- _The problem_: Give all of the data again exactly as written, omitting every image.

- _Exercise inputs_:
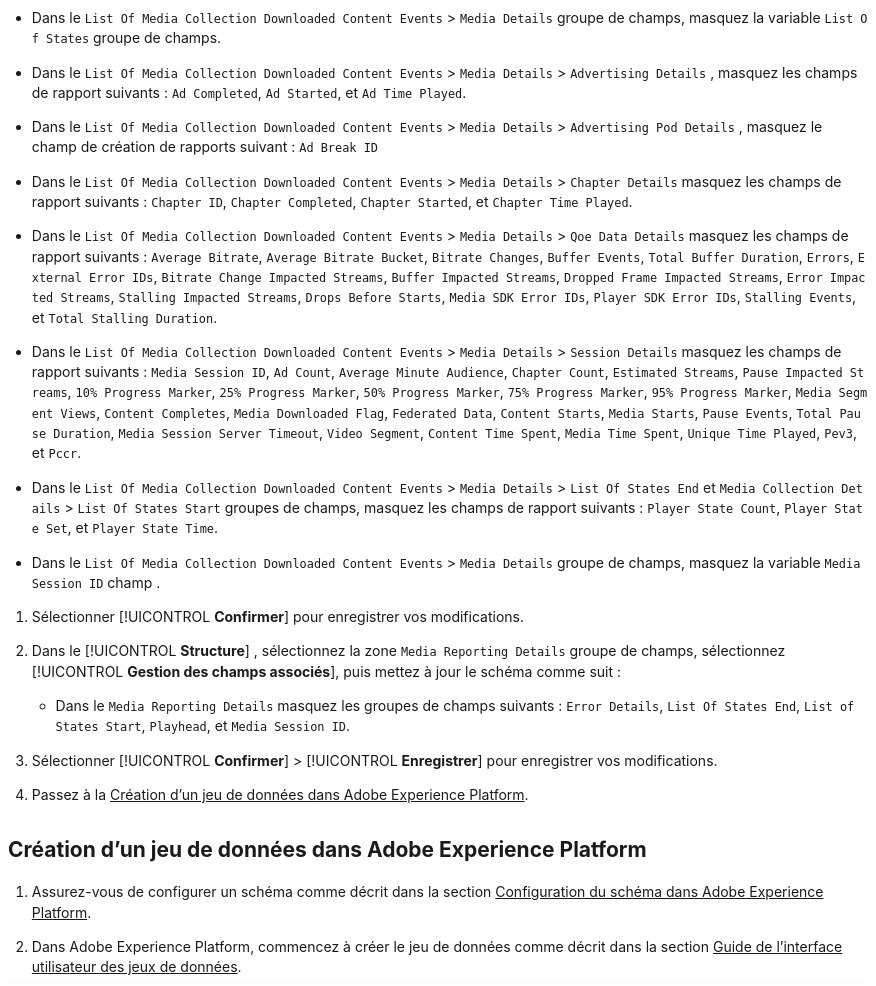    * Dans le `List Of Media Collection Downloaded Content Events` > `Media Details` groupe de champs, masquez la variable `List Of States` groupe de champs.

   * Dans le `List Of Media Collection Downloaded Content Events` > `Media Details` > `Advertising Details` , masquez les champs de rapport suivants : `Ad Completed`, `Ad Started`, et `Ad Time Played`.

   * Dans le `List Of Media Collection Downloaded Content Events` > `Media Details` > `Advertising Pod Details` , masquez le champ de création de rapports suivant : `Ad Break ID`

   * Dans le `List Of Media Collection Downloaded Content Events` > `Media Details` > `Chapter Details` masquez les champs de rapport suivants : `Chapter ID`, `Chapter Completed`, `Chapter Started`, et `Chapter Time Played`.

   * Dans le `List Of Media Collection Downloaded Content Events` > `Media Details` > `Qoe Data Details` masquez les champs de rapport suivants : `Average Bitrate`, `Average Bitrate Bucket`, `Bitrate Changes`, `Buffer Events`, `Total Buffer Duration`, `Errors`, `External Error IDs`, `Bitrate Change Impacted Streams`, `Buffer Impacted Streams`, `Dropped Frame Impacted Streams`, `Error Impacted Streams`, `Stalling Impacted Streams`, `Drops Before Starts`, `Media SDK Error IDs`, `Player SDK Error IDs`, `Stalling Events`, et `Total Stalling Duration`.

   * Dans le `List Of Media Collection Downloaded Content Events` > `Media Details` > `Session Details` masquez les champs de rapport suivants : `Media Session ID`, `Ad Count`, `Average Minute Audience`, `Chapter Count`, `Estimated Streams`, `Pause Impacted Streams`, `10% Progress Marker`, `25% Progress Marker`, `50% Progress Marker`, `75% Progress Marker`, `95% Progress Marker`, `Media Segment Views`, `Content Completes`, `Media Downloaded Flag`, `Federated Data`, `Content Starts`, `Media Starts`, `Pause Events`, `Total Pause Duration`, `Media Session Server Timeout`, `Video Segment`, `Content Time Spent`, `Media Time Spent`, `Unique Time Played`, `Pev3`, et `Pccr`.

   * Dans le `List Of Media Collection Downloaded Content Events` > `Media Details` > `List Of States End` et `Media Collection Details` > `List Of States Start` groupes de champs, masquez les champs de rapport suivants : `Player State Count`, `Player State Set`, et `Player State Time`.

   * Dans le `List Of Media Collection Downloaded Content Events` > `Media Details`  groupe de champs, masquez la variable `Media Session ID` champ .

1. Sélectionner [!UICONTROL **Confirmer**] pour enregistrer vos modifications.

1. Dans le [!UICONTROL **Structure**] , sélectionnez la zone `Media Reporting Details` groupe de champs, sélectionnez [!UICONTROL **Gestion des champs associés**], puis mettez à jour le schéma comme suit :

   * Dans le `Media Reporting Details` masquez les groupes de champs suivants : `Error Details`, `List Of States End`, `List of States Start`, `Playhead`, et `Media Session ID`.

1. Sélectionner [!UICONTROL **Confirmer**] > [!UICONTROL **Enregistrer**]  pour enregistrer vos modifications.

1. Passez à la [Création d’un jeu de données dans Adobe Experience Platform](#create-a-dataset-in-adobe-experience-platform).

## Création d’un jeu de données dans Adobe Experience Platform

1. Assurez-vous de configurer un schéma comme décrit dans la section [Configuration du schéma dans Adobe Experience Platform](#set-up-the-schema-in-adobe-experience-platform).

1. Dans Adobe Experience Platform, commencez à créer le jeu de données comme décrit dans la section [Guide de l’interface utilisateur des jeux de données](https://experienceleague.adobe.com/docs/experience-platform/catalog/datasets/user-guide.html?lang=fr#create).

- _Result_:
    * Dans le `List Of Media Collection Downloaded Content Events` > `Media Details` groupe de champs, masquez la variable `List Of States` groupe de champs.

   * Dans le `List Of Media Collection Downloaded Content Events` > `Media Details` > `Advertising Details` , masquez les champs de rapport suivants : `Ad Completed`, `Ad Started`, et `Ad Time Played`.

   * Dans le `List Of Media Collection Downloaded Content Events` > `Media Details` > `Advertising Pod Details` , masquez le champ de création de rapports suivant : `Ad Break ID`

   * Dans le `List Of Media Collection Downloaded Content Events` > `Media Details` > `Chapter Details` masquez les champs de rapport suivants : `Chapter ID`, `Chapter Completed`, `Chapter Started`, et `Chapter Time Played`.

   * Dans le `List Of Media Collection Downloaded Content Events` > `Media Details` > `Qoe Data Details` masquez les champs de rapport suivants : `Average Bitrate`, `Average Bitrate Bucket`, `Bitrate Changes`, `Buffer Events`, `Total Buffer Duration`, `Errors`, `External Error IDs`, `Bitrate Change Impacted Streams`, `Buffer Impacted Streams`, `Dropped Frame Impacted Streams`, `Error Impacted Streams`, `Stalling Impacted Streams`, `Drops Before Starts`, `Media SDK Error IDs`, `Player SDK Error IDs`, `Stalling Events`, et `Total Stalling Duration`.

   * Dans le `List Of Media Collection Downloaded Content Events` > `Media Details` > `Session Details` masquez les champs de rapport suivants : `Media Session ID`, `Ad Count`, `Average Minute Audience`, `Chapter Count`, `Estimated Streams`, `Pause Impacted Streams`, `10% Progress Marker`, `25% Progress Marker`, `50% Progress Marker`, `75% Progress Marker`, `95% Progress Marker`, `Media Segment Views`, `Content Completes`, `Media Downloaded Flag`, `Federated Data`, `Content Starts`, `Media Starts`, `Pause Events`, `Total Pause Duration`, `Media Session Server Timeout`, `Video Segment`, `Content Time Spent`, `Media Time Spent`, `Unique Time Played`, `Pev3`, et `Pccr`.

   * Dans le `List Of Media Collection Downloaded Content Events` > `Media Details` > `List Of States End` et `Media Collection Details` > `List Of States Start` groupes de champs, masquez les champs de rapport suivants : `Player State Count`, `Player State Set`, et `Player State Time`.

   * Dans le `List Of Media Collection Downloaded Content Events` > `Media Details`  groupe de champs, masquez la variable `Media Session ID` champ .

1. Sélectionner [!UICONTROL **Confirmer**] pour enregistrer vos modifications.

1. Dans le [!UICONTROL **Structure**] , sélectionnez la zone `Media Reporting Details` groupe de champs, sélectionnez [!UICONTROL **Gestion des champs associés**], puis mettez à jour le schéma comme suit :

   * Dans le `Media Reporting Details` masquez les groupes de champs suivants : `Error Details`, `List Of States End`, `List of States Start`, `Playhead`, et `Media Session ID`.

1. Sélectionner [!UICONTROL **Confirmer**] > [!UICONTROL **Enregistrer**]  pour enregistrer vos modifications.

1. Passez à la [Création d’un jeu de données dans Adobe Experience Platform](#create-a-dataset-in-adobe-experience-platform).

## Création d’un jeu de données dans Adobe Experience Platform

1. Assurez-vous de configurer un schéma comme décrit dans la section [Configuration du schéma dans Adobe Experience Platform](#set-up-the-schema-in-adobe-experience-platform).

1. Dans Adobe Experience Platform, commencez à créer le jeu de données comme décrit dans la section [Guide de l’interface utilisateur des jeux de données](https://experienceleague.adobe.com/docs/experience-platform/catalog/datasets/user-guide.html?lang=fr#create).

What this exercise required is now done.